Bader bin Mubarak founder and CEO of Fish Farm LLC holds a salmon at his facility in Dubai © AFP

Early 2013, Sheikh Hamdan bin Mohammed, Crown Prince of Dubai, realising that there was a need for the United Arab Emirates (UAE) to become less dependent on seafood imports and to work towards self-sufficiency, brought aquaculture to the country.

By the end of the same year, Fish Farm LLC was established. Bader bin Mubarak, who had a long track record in different marine industries, became its CEO and shareholders’ representative, and started working on his goal of reproducing and farming marine finfish, while building a local aquaculture industry. The company based its headquarters in Dubai and now, nine years later, operates a state-of-the-art hatchery in Umm al-Quwain, cage farms in Dibba and Dubai, and a unique recirculating aquaculture system (RAS) growout facility in Jebel Ali, Dubai. In the last year the company produced 6 million fingerlings of assorted species, and sold roughly 2,500 tonnes of farmed fish. The majority of this production was European seabream (S. aurata) grown in cages in the Gulf of Oman and Indian Ocean.

Remarkably, the company’s RAS is multi-species and produces Atlantic salmon (S. salar), European seabass (D. labrax) and yellowtail kingfish (S. lalandi), all organic- and halal-certified, for sale to consumers in UAE.

The Fish Site recently spoke to Fish Farm’s aquaculture manager, Nigel Lewis, to discuss the beginnings of the company, its ongoing goal of producing high quality, sustainable seafood in UAE, and its ambitious plans for the near future.

man walking by a sign that says Fish Farm LLC
His Highness Sheikh Mohammed bin Rashid Al Maktoum during a visit to Fish Farm LLC

Sheikh Al Maktoum is Prime Minister of the United Arab Emirates and the Ruler of Dubai © Fish Farm LLC

Starting out with vision for salmon

During a visit to the facilities of Fish Farm LLC, His Highness Sheikh Mohammed bin Rashid Al Maktoum, Prime Minister of the UAE and the Ruler of Dubai, explained his vision for food self-sufficiency in the country.

“Expanding domestic food production to achieve self-sufficiency is a strategic objective and one of the main pillars of the National Food Security Strategy.
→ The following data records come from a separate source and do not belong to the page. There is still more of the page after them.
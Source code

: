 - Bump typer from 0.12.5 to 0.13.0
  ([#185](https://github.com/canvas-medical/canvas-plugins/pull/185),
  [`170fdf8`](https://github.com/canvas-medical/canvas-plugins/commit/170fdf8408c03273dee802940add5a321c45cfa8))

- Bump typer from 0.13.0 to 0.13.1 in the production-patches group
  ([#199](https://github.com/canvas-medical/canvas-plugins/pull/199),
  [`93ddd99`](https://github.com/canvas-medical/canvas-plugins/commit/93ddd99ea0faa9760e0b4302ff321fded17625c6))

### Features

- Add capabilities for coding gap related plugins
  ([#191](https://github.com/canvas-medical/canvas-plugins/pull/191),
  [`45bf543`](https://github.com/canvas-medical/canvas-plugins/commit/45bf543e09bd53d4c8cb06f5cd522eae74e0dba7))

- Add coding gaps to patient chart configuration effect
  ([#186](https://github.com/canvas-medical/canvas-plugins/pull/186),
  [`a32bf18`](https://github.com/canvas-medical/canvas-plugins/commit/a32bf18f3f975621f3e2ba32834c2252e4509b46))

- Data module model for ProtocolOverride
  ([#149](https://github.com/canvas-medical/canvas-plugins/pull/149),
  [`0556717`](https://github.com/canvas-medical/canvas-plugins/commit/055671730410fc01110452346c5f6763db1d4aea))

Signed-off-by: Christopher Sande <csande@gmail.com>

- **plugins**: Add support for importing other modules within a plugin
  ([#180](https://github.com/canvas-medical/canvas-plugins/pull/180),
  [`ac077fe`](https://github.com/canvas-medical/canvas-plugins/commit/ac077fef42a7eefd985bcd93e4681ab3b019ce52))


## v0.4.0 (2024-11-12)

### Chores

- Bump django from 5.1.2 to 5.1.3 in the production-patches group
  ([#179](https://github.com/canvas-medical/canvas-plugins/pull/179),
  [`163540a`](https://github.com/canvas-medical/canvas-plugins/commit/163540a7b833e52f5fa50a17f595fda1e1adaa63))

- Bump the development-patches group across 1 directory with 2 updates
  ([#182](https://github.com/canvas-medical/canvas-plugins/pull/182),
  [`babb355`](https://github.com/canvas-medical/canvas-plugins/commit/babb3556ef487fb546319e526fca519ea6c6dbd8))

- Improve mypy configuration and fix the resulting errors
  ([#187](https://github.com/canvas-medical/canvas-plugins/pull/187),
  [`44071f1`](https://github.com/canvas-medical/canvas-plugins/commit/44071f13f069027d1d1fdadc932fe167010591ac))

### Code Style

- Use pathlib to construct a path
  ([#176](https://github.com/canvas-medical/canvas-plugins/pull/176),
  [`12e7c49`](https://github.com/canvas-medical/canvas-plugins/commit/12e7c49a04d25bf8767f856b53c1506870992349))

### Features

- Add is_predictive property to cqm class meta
Food is a strategic commodity, and we look to young Emiratis to propose new ideas and projects to help further enhance food production. We have a clear strategy and sufficient resources to achieve our objectives. We are confident that we can generate practical solutions to achieve self-sufficiency,” he said.

This is exactly what Fish Farm LLC set out to do. When it started out in 2013, only 8 percent of the seafood consumed across the UAE was caught (or produced) locally, and very few aquaculture activities were in existence. One of the fish that interested bin Mubarak most was Atlantic salmon. Local consumption was 11,000 tonnes annually. But, as 100 percent of this was flown in fresh from Norway, Chile, Scotland and Ireland transport costs were high, as was the ecological footprint of the product. Bin Mubarak spotted an opportunity to do things in a better way.

Nigel Lewis holding an Atlantic salmon
Nigel Lewis with a RAS-raised Atlantic salmon

Lewis started his aquaculture career in the 1970s with Fish Farm Development Ltd on the west coast of Scotland © Fish Farm LLC

To assist him with the matter, he hired industry expert Nigel Lewis, who started his career in the 1970s with Fish Farm Development Ltd, on the west coast of Scotland. At that time industrial-scale aquaculture was still in its infancy and the company was pioneering R&D relating to marine finfish aquaculture and the use of closed cycle farming systems.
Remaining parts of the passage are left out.